*** Opening Available data ***

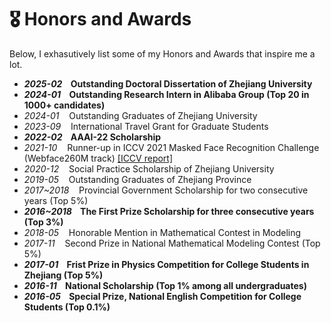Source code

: # 🎖 Honors and Awards
Below, I exhasutively list some of my Honors and Awards that inspire me a lot.

- ***2025-02* &nbsp;&nbsp; Outstanding Doctoral Dissertation of Zhejiang University**
- ***2024-01* &nbsp;&nbsp; Outstanding Research Intern in Alibaba Group (Top 20 in 1000+ candidates)**
- *2024-01* &nbsp;&nbsp; Outstanding Graduates of Zhejiang University
- *2023-09* &nbsp;&nbsp; International Travel Grant for Graduate Students
- ***2022-02* &nbsp;&nbsp; AAAI-22 Scholarship**
- *2021-10* &nbsp;&nbsp; Runner-up in ICCV 2021 Masked Face Recognition Challenge (Webface260M track) [[ICCV report]](https://openaccess.thecvf.com/content/ICCV2021W/MFR/html/Feng_Towards_Mask-Robust_Face_Recognition_ICCVW_2021_paper.html)
- *2020-12* &nbsp;&nbsp; Social Practice Scholarship of Zhejiang University
- *2019-05* &nbsp;&nbsp; Outstanding Graduates of Zhejiang Province
- *2017~2018* &nbsp;&nbsp; Provincial Government Scholarship for two consecutive years (Top 5%)
- ***2016~2018* &nbsp;&nbsp; The First Prize Scholarship for three consecutive years (Top 3%)**
- *2018-05* &nbsp;&nbsp; Honorable Mention in Mathematical Contest in Modeling
- *2017-11* &nbsp;&nbsp; Second Prize in National Mathematical Modeling Contest (Top 5%)
- ***2017-01* &nbsp;&nbsp; Frist Prize in Physics Competition for College Students in Zhejiang (Top 5%)**
- ***2016-11* &nbsp;&nbsp; National Scholarship (Top 1% among all undergraduates)**
- ***2016-05* &nbsp;&nbsp; Special Prize, National English Competition for College Students (Top 0.1%)**

<!-- # 🎖 Honors and Awards
- *2021.10* Tencent Scholarship (Top 1%)
- *2021.10* National Scholarship (Top 1%)
- *2020.12* [Baidu Scholarship](https://baike.baidu.com/item/%E7%99%BE%E5%BA%A6%E5%A5%96%E5%AD%A6%E9%87%91/9929412) (10 students in the world each year)
- *2020.12* [AI Chinese new stars](https://mp.weixin.qq.com/s?__biz=MzA4NzQ5MTA2NA==&mid=2653639431&idx=1&sn=25b6368c1954419b9090840347d9a27d&chksm=8be75b90bc90d286a5af3ef8e610e822d705dc3cf4382b45e3f14489f3e7ec4fd8c95ed0eceb&mpshare=1&scene=2&srcid=0511LMlj9Qv9DeIZAjMjYAU9&sharer_sharetime=1620731348139&sharer_shareid=631c113940cb81f34895aa25ab14422a#rd) (100 worldwide each year)
- *2020.12* [AI Chinese New Star Outstanding Scholar](https://mp.weixin.qq.com/s?__biz=MzA4NzQ5MTA2NA==&mid=2653639431&idx=1&sn=25b6368c1954419b9090840347d9a27d&chksm=8be75b90bc90d286a5af3ef8e610e822d705dc3cf4382b45e3f14489f3e7ec4fd8c95ed0eceb&mpshare=1&scene=2&srcid=0511LMlj9Qv9DeIZAjMjYAU9&sharer_sharetime=1620731348139&sharer_shareid=631c113940cb81f34895aa25ab14422a#rd) (10 candidates worldwide each year)
- *2020.12* ByteDance Scholars Program (10 students in China each year)
- *2020.10* Tianzhou Chen Scholarship (Top 1%)
- *2020.10* National Scholarship (Top 1%)
- *2015.10* National Scholarship (Undergraduate) (Top 1%) -->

*** Closing Available data ***

* **Work required**:
Print each of the records above exactly as written, leaving no picture in the copy.

* **Answer space**:
Source code

: # 🎖 Honors and Awards
Below, I exhasutively list some of my Honors and Awards that inspire me a lot.

- ***2025-02* &nbsp;&nbsp; Outstanding Doctoral Dissertation of Zhejiang University**
- ***2024-01* &nbsp;&nbsp; Outstanding Research Intern in Alibaba Group (Top 20 in 1000+ candidates)**
- *2024-01* &nbsp;&nbsp; Outstanding Graduates of Zhejiang University
- *2023-09* &nbsp;&nbsp; International Travel Grant for Graduate Students
- ***2022-02* &nbsp;&nbsp; AAAI-22 Scholarship**
- *2021-10* &nbsp;&nbsp; Runner-up in ICCV 2021 Masked Face Recognition Challenge (Webface260M track) [[ICCV report]](https://openaccess.thecvf.com/content/ICCV2021W/MFR/html/Feng_Towards_Mask-Robust_Face_Recognition_ICCVW_2021_paper.html)
- *2020-12* &nbsp;&nbsp; Social Practice Scholarship of Zhejiang University
- *2019-05* &nbsp;&nbsp; Outstanding Graduates of Zhejiang Province
- *2017~2018* &nbsp;&nbsp; Provincial Government Scholarship for two consecutive years (Top 5%)
- ***2016~2018* &nbsp;&nbsp; The First Prize Scholarship for three consecutive years (Top 3%)**
- *2018-05* &nbsp;&nbsp; Honorable Mention in Mathematical Contest in Modeling
- *2017-11* &nbsp;&nbsp; Second Prize in National Mathematical Modeling Contest (Top 5%)
- ***2017-01* &nbsp;&nbsp; Frist Prize in Physics Competition for College Students in Zhejiang (Top 5%)**
- ***2016-11* &nbsp;&nbsp; National Scholarship (Top 1% among all undergraduates)**
- ***2016-05* &nbsp;&nbsp; Special Prize, National English Competition for College Students (Top 0.1%)**

<!-- # 🎖 Honors and Awards
- *2021.10* Tencent Scholarship (Top 1%)
- *2021.10* National Scholarship (Top 1%)
- *2020.12* [Baidu Scholarship](https://baike.baidu.com/item/%E7%99%BE%E5%BA%A6%E5%A5%96%E5%AD%A6%E9%87%91/9929412) (10 students in the world each year)
- *2020.12* [AI Chinese new stars](https://mp.weixin.qq.com/s?__biz=MzA4NzQ5MTA2NA==&mid=2653639431&idx=1&sn=25b6368c1954419b9090840347d9a27d&chksm=8be75b90bc90d286a5af3ef8e610e822d705dc3cf4382b45e3f14489f3e7ec4fd8c95ed0eceb&mpshare=1&scene=2&srcid=0511LMlj9Qv9DeIZAjMjYAU9&sharer_sharetime=1620731348139&sharer_shareid=631c113940cb81f34895aa25ab14422a#rd) (100 worldwide each year)
- *2020.12* [AI Chinese New Star Outstanding Scholar](https://mp.weixin.qq.com/s?__biz=MzA4NzQ5MTA2NA==&mid=2653639431&idx=1&sn=25b6368c1954419b9090840347d9a27d&chksm=8be75b90bc90d286a5af3ef8e610e822d705dc3cf4382b45e3f14489f3e7ec4fd8c95ed0eceb&mpshare=1&scene=2&srcid=0511LMlj9Qv9DeIZAjMjYAU9&sharer_sharetime=1620731348139&sharer_shareid=631c113940cb81f34895aa25ab14422a#rd) (10 candidates worldwide each year)
- *2020.12* ByteDance Scholars Program (10 students in China each year)
- *2020.10* Tianzhou Chen Scholarship (Top 1%)
- *2020.10* National Scholarship (Top 1%)
- *2015.10* National Scholarship (Undergraduate) (Top 1%) -->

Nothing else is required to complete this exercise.